- _TASK BRIEF_
Copy out every line of the data that follows, exactly.

- _DATA TO EXAMINE_
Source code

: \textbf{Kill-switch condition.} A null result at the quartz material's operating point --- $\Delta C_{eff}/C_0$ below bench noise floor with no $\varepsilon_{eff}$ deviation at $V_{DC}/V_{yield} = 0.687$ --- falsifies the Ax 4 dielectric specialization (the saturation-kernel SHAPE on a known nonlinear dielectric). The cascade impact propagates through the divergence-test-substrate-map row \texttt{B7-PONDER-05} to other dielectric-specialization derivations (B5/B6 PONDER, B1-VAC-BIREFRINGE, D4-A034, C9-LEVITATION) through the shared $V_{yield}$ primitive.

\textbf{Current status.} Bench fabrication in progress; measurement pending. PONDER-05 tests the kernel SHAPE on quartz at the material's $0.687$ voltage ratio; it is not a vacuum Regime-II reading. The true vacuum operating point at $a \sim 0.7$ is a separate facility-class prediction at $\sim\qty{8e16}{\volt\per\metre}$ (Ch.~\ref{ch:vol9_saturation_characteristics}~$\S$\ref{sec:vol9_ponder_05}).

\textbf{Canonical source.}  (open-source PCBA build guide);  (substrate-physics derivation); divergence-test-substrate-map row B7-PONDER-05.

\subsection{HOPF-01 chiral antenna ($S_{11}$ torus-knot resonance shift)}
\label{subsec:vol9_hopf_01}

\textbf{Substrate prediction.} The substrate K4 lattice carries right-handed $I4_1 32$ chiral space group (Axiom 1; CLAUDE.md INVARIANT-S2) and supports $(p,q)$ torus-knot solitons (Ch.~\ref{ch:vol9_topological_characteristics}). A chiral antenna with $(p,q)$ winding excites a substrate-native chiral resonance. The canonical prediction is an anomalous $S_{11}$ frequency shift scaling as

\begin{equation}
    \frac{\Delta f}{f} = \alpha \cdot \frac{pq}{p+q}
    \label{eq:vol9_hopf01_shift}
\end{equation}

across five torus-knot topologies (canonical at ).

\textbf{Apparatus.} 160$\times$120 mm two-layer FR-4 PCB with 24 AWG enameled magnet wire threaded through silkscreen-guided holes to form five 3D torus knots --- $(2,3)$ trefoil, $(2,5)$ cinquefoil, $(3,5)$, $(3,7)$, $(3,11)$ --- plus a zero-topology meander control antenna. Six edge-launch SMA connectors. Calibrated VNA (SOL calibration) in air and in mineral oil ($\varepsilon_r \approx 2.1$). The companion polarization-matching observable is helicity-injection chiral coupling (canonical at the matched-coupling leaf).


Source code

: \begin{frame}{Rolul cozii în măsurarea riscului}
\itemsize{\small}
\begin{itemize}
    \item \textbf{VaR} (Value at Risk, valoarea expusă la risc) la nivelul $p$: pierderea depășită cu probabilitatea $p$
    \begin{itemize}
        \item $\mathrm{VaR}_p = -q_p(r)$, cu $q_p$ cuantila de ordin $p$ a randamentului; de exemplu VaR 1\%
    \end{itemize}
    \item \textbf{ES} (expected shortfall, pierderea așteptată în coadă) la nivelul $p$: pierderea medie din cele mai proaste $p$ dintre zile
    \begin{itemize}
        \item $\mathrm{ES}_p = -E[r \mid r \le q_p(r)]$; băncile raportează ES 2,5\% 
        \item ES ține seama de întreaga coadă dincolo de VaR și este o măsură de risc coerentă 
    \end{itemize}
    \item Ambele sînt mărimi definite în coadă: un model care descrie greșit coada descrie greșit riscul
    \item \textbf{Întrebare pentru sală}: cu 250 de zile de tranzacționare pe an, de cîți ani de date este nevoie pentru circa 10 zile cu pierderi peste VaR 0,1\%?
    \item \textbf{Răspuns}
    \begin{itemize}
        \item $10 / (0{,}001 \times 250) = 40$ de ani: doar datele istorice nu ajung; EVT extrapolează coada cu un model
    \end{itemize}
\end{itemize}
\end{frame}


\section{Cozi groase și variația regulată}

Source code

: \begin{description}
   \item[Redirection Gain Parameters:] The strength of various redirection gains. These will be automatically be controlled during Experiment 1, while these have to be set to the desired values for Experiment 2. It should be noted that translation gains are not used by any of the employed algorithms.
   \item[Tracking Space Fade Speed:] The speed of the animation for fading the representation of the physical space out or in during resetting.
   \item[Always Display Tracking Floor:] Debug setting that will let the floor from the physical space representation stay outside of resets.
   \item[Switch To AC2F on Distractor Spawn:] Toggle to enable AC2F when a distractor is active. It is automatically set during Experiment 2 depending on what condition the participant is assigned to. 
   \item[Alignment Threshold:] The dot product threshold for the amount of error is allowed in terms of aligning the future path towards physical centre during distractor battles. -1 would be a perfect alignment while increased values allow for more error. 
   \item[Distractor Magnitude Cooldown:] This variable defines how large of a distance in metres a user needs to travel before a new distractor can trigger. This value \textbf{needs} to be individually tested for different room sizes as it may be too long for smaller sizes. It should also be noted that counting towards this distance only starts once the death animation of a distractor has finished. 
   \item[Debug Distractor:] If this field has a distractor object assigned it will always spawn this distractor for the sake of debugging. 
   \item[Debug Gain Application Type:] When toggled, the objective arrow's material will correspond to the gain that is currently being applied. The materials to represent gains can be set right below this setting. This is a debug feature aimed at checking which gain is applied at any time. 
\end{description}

- _YOUR RESPONSE_
Source code

: \textbf{Kill-switch condition.} A null result at the quartz material's operating point --- $\Delta C_{eff}/C_0$ below bench noise floor with no $\varepsilon_{eff}$ deviation at $V_{DC}/V_{yield} = 0.687$ --- falsifies the Ax 4 dielectric specialization (the saturation-kernel SHAPE on a known nonlinear dielectric). The cascade impact propagates through the divergence-test-substrate-map row \texttt{B7-PONDER-05} to other dielectric-specialization derivations (B5/B6 PONDER, B1-VAC-BIREFRINGE, D4-A034, C9-LEVITATION) through the shared $V_{yield}$ primitive.

\textbf{Current status.} Bench fabrication in progress; measurement pending. PONDER-05 tests the kernel SHAPE on quartz at the material's $0.687$ voltage ratio; it is not a vacuum Regime-II reading. The true vacuum operating point at $a \sim 0.7$ is a separate facility-class prediction at $\sim\qty{8e16}{\volt\per\metre}$ (Ch.~\ref{ch:vol9_saturation_characteristics}~$\S$\ref{sec:vol9_ponder_05}).

\textbf{Canonical source.}  (open-source PCBA build guide);  (substrate-physics derivation); divergence-test-substrate-map row B7-PONDER-05.

\subsection{HOPF-01 chiral antenna ($S_{11}$ torus-knot resonance shift)}
\label{subsec:vol9_hopf_01}

\textbf{Substrate prediction.} The substrate K4 lattice carries right-handed $I4_1 32$ chiral space group (Axiom 1; CLAUDE.md INVARIANT-S2) and supports $(p,q)$ torus-knot solitons (Ch.~\ref{ch:vol9_topological_characteristics}). A chiral antenna with $(p,q)$ winding excites a substrate-native chiral resonance. The canonical prediction is an anomalous $S_{11}$ frequency shift scaling as

\begin{equation}
    \frac{\Delta f}{f} = \alpha \cdot \frac{pq}{p+q}
    \label{eq:vol9_hopf01_shift}
\end{equation}

across five torus-knot topologies (canonical at ).

\textbf{Apparatus.} 160$\times$120 mm two-layer FR-4 PCB with 24 AWG enameled magnet wire threaded through silkscreen-guided holes to form five 3D torus knots --- $(2,3)$ trefoil, $(2,5)$ cinquefoil, $(3,5)$, $(3,7)$, $(3,11)$ --- plus a zero-topology meander control antenna. Six edge-launch SMA connectors. Calibrated VNA (SOL calibration) in air and in mineral oil ($\varepsilon_r \approx 2.1$). The companion polarization-matching observable is helicity-injection chiral coupling (canonical at the matched-coupling leaf).


Source code

: \begin{frame}{Rolul cozii în măsurarea riscului}
\itemsize{\small}
\begin{itemize}
    \item \textbf{VaR} (Value at Risk, valoarea expusă la risc) la nivelul $p$: pierderea depășită cu probabilitatea $p$
    \begin{itemize}
        \item $\mathrm{VaR}_p = -q_p(r)$, cu $q_p$ cuantila de ordin $p$ a randamentului; de exemplu VaR 1\%
    \end{itemize}
    \item \textbf{ES} (expected shortfall, pierderea așteptată în coadă) la nivelul $p$: pierderea medie din cele mai proaste $p$ dintre zile
    \begin{itemize}
        \item $\mathrm{ES}_p = -E[r \mid r \le q_p(r)]$; băncile raportează ES 2,5\% 
        \item ES ține seama de întreaga coadă dincolo de VaR și este o măsură de risc coerentă 
    \end{itemize}
    \item Ambele sînt mărimi definite în coadă: un model care descrie greșit coada descrie greșit riscul
    \item \textbf{Întrebare pentru sală}: cu 250 de zile de tranzacționare pe an, de cîți ani de date este nevoie pentru circa 10 zile cu pierderi peste VaR 0,1\%?
    \item \textbf{Răspuns}
    \begin{itemize}
        \item $10 / (0{,}001 \times 250) = 40$ de ani: doar datele istorice nu ajung; EVT extrapolează coada cu un model
    \end{itemize}
\end{itemize}
\end{frame}


\section{Cozi groase și variația regulată}

Source code

: \begin{description}
   \item[Redirection Gain Parameters:] The strength of various redirection gains. These will be automatically be controlled during Experiment 1, while these have to be set to the desired values for Experiment 2. It should be noted that translation gains are not used by any of the employed algorithms.
   \item[Tracking Space Fade Speed:] The speed of the animation for fading the representation of the physical space out or in during resetting.
   \item[Always Display Tracking Floor:] Debug setting that will let the floor from the physical space representation stay outside of resets.
   \item[Switch To AC2F on Distractor Spawn:] Toggle to enable AC2F when a distractor is active. It is automatically set during Experiment 2 depending on what condition the participant is assigned to. 
   \item[Alignment Threshold:] The dot product threshold for the amount of error is allowed in terms of aligning the future path towards physical centre during distractor battles. -1 would be a perfect alignment while increased values allow for more error. 
   \item[Distractor Magnitude Cooldown:] This variable defines how large of a distance in metres a user needs to travel before a new distractor can trigger. This value \textbf{needs} to be individually tested for different room sizes as it may be too long for smaller sizes. It should also be noted that counting towards this distance only starts once the death animation of a distractor has finished. 
   \item[Debug Distractor:] If this field has a distractor object assigned it will always spawn this distractor for the sake of debugging. 
   \item[Debug Gain Application Type:] When toggled, the objective arrow's material will correspond to the gain that is currently being applied. The materials to represent gains can be set right below this setting. This is a debug feature aimed at checking which gain is applied at any time. 
\end{description}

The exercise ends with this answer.